You have taken on a property loan by using the equity in your home as collateral. Now you find yourself in a position of being unable to keep up with the payments. What do you do? What are the risks if you eventually default on your loan? We will answer these questions in the hope of reducing your stress levels and helping you devise a strategy to keep things going. Rest assured that your current difficulties are not the end of the world. There are ways to solve your problems.
The first piece of advice we can give is that you should not panic. There are others all over the UK in the same position after having taken on an equity loan. Thankfully, there are tools in place to help borrowers get their finances back on track.
Contact Your Lender
The average consumer has an unfortunate misconception about banks and other lenders. They assume that financial institutions are controlled by greedy individuals who would be happy to see you default just so they can repossess your property. However, this is not true. The vast majority of lenders are willing to work with you in any way they can to help avoid default. So contact your lender and explain your circumstances.
Understand that going through the default and repossession process is costly and time-consuming for lenders. They want to avoid it just as much as you do. Most of the time you'll be able to work out more affordable repayment arrangements that take into account you’re changing financial position. At the very least, the law would allow you to enter into what is known as an individual voluntary agreement (IVA) with your lender.

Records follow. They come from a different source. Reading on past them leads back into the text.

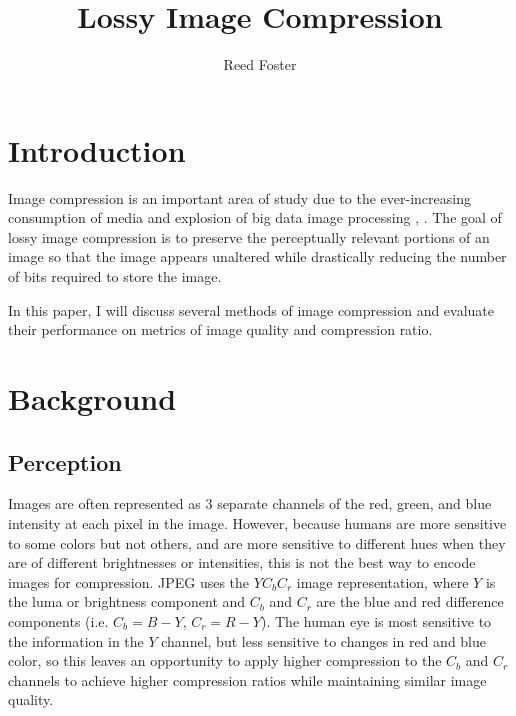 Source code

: \documentclass[conference]{IEEEtran}
\begin{document}
\title{Lossy Image Compression}

\author{Reed Foster}

\maketitle

%

\section{Introduction}

Image compression is an important area of study due to the ever-increasing consumption of media and explosion of big data image processing \cite{imgProcessingTinkuAcharya}, \cite{scnn}.
The goal of lossy image compression is to preserve the perceptually relevant portions of an image so that the image appears unaltered while drastically reducing the number of bits required to store the image.

In this paper, I will discuss several methods of image compression and evaluate their performance on metrics of image quality and compression ratio.

\section{Background}

\subsection{Perception}
Images are often represented as 3 separate channels of the red, green, and blue intensity at each pixel in the image.
However, because humans are more sensitive to some colors but not others, and are more sensitive to different hues when they are of different brightnesses or intensities, this is not the best way to encode images for compression.
JPEG uses the $YC_bC_r$ image representation, where $Y$ is the luma or brightness component and $C_b$ and $C_r$ are the blue and red difference components (i.e. $C_b = B - Y$, $C_r = R - Y$).
The human eye is most sensitive to the information in the $Y$ channel, but less sensitive to changes in red and blue color, so this leaves an opportunity to apply higher compression to the $C_b$ and $C_r$ channels to achieve higher compression ratios while maintaining similar image quality.
\end{document}
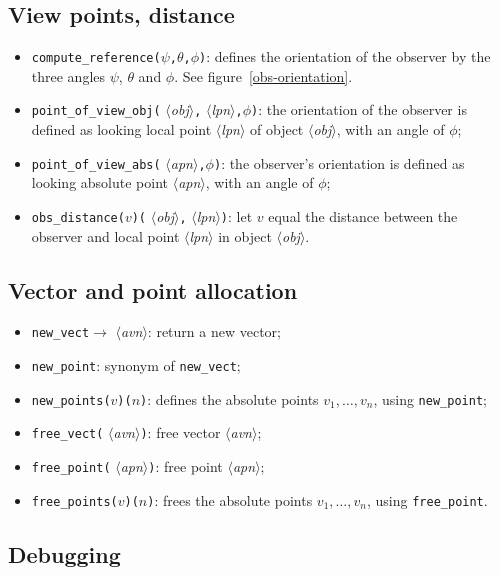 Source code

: \documentclass[nonumber,harvardcite]{ltugboat}
\DeclareRobustCommand\meta[1]{%
       \ensuremath{\langle}\emph{#1}\ensuremath{\rangle}}
\newcommand{\AVN}{\meta{avn}}
\newcommand{\APN}{\meta{apn}}
\newcommand{\LPN}{\meta{lpn}}
\newcommand{\IN}{\meta{obj}}
\newcommand{\tc}{\texttt{,}}
\begin{document}
\break

\subsection{View points, distance}

\begin{itemize}
\item \verb|compute_reference(|$\psi$\tc$\theta$\tc$\phi$\verb|)|: defines
the orientation of the observer by the three angles $\psi$, 
$\theta$ and $\phi$. See figure~\ref{obs-orientation}.

\item \verb|point_of_view_obj(|\IN\tc\LPN\tc$\phi$\verb|)|: the orientation 
of the observer is defined as looking local point \LPN{} of object \IN,
with an angle of $\phi$;
\item \verb|point_of_view_abs(|\APN\tc$\phi$\verb|)|: the observer's 
orientation is defined as looking absolute point \APN{},
with an angle of $\phi$;
\item \verb|obs_distance(|$v$\verb|)(|\IN\tc\LPN\verb|)|: let $v$ equal
the distance between the observer and local point \LPN{} in object \IN{}.
\end{itemize}

\subsection{Vector and point allocation}

\begin{itemize}
\item \verb|new_vect|$\rightarrow $ \AVN{}: return a new vector;
\item \verb|new_point|: synonym of \verb|new_vect|;
\item \verb|new_points(|$v$\verb|)(|$n$\verb|)|: defines the absolute points
   $v_1, \ldots, v_n$, using \verb|new_point|; 
\item \verb|free_vect(|\AVN\verb|)|: free vector \AVN;
\item \verb|free_point(|\APN\verb|)|: free point \APN;
\item \verb|free_points(|$v$\verb|)(|$n$\verb|)|: frees the absolute points
   $v_1, \ldots, v_n$, using \verb|free_point|.
\end{itemize}

\subsection{Debugging}
\end{document}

Consider Debt Management Services
Debt management services exist to help consumers facing financial trouble get back on track. You have a choice of working with a for-profit company or a local charity. In either case, these can help you assess your budget and offer sound advice for getting out of financial trouble. Heed that advice. Those advising you have years of experience and accumulated knowledge that should prove invaluable in your situation.
There is one caution regarding debt management services: be wary of for-profit companies offering debt consolidation loans that will allegedly reduce the amount of money you owe. Sometimes these offers are nothing more than scams. In addition, it is probably not a wise idea for you to take out additional loans to pay what you owe if you are already in trouble.
You should strongly consider looking for ways to reduce your expenses regardless of the debt management service you use. If you are like most of us, there are things you can cut out of your budget if you are willing to sacrifice a little.
The Risks of Doing Nothing
We have offered you a couple of ways to deal with falling behind on your property loan payments. Now we need to make you aware of the risks of doing nothing. Should you decide to not contact your lender and/or seek out debt management services, you face the very real possibility of losing your home. Remember, you offered your home as collateral when you applied with your lender. In turn, the lender placed a second charge on your property.
If you do nothing then your lender may repossess your home to cover the money you borrowed. As the second in line, any money raised from the sale of your property will first go to satisfying your mortgage. The property loan lender gets whatever is left. If that is not enough to cover your debt, you will still be legally responsible for the balance.
Falling behind on a property loan is not the end of the world. It happens more often than you would think. Nevertheless, there are ways to get your finances in order if you are willing to put forth the time and effort. Here at Secured Loan Expert, we hope you are willing. It would be a shame to see your credit rating and future financial status harmed when there is help available.